Work instructions:
Only the lines holding the word "Minimum" are wanted; copy each of them from the listing.

***

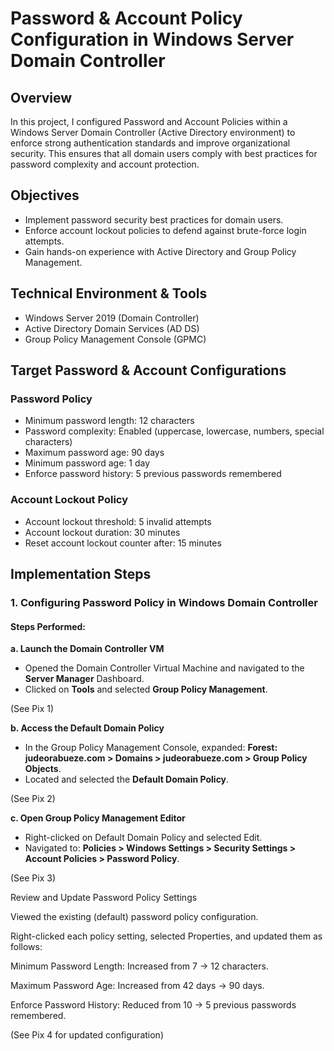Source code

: # Password & Account Policy Configuration in Windows Server Domain Controller

## Overview

In this project, I configured Password and Account Policies within a Windows Server Domain Controller (Active Directory environment) to enforce strong authentication standards and improve organizational security. This ensures that all domain users comply with best practices for password complexity and account protection.

## Objectives
- Implement password security best practices for domain users.
- Enforce account lockout policies to defend against brute-force login attempts.
- Gain hands-on experience with Active Directory and Group Policy Management.

## Technical Environment & Tools
- Windows Server 2019 (Domain Controller)
- Active Directory Domain Services (AD DS)
- Group Policy Management Console (GPMC)

## Target Password & Account Configurations

### Password Policy
- Minimum password length: 12 characters
- Password complexity: Enabled (uppercase, lowercase, numbers, special characters)
- Maximum password age: 90 days
- Minimum password age: 1 day
- Enforce password history: 5 previous passwords remembered

### Account Lockout Policy
- Account lockout threshold: 5 invalid attempts
- Account lockout duration: 30 minutes
- Reset account lockout counter after: 15 minutes

## Implementation Steps

### 1. Configuring Password Policy in Windows Domain Controller
#### Steps Performed:

<b>a. Launch the Domain Controller VM</b>
- Opened the Domain Controller Virtual Machine and navigated to the <b>Server Manager</b> Dashboard.
- Clicked on <b>Tools</b> and selected <b>Group Policy Management</b>.

(See Pix 1)

<b>b. Access the Default Domain Policy</b>
- In the Group Policy Management Console, expanded:
<b>Forest: judeorabueze.com > Domains > judeorabueze.com > Group Policy Objects</b>.
- Located and selected the <b>Default Domain Policy</b>.

(See Pix 2)

<b>c. Open Group Policy Management Editor</b>
- Right-clicked on Default Domain Policy and selected Edit.
- Navigated to:
<b>Policies > Windows Settings > Security Settings > Account Policies > Password Policy</b>.

(See Pix 3)

Review and Update Password Policy Settings

Viewed the existing (default) password policy configuration.

Right-clicked each policy setting, selected Properties, and updated them as follows:

Minimum Password Length: Increased from 7 → 12 characters.

Maximum Password Age: Increased from 42 days → 90 days.

Enforce Password History: Reduced from 10 → 5 previous passwords remembered.

(See Pix 4 for updated configuration)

***

Response to the task:
- Minimum password length: 12 characters
- Minimum password age: 1 day
Minimum Password Length: Increased from 7 → 12 characters.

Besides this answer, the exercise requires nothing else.